### Source data
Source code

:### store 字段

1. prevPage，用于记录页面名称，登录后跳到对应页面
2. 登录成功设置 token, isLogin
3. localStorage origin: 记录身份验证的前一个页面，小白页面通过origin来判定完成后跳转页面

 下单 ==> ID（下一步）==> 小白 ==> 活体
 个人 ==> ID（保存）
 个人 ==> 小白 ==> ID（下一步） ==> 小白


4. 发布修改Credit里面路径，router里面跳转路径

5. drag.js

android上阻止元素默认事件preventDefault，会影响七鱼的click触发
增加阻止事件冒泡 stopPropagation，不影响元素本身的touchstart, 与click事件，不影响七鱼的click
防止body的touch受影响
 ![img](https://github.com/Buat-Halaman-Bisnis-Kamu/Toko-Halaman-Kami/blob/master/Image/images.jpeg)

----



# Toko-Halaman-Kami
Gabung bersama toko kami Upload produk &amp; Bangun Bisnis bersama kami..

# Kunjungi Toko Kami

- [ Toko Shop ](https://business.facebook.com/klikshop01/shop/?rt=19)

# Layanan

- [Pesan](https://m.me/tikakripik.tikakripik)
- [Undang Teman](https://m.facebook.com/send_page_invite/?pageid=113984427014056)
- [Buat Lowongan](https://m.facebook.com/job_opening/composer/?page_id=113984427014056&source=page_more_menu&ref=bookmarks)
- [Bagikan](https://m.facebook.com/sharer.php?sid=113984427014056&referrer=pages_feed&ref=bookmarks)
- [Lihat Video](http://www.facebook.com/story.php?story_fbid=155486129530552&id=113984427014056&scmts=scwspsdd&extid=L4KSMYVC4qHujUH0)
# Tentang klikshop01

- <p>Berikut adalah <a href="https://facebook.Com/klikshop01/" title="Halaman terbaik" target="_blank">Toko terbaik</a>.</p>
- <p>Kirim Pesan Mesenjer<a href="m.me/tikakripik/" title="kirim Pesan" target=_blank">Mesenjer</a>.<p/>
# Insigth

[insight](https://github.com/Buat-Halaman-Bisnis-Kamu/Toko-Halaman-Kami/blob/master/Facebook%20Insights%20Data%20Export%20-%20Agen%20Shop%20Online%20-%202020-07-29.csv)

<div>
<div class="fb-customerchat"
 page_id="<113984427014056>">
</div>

### TASK REQUIREMENTS
In the records, count every line that includes "Buat" and give the count alone.

### SOLUTION
3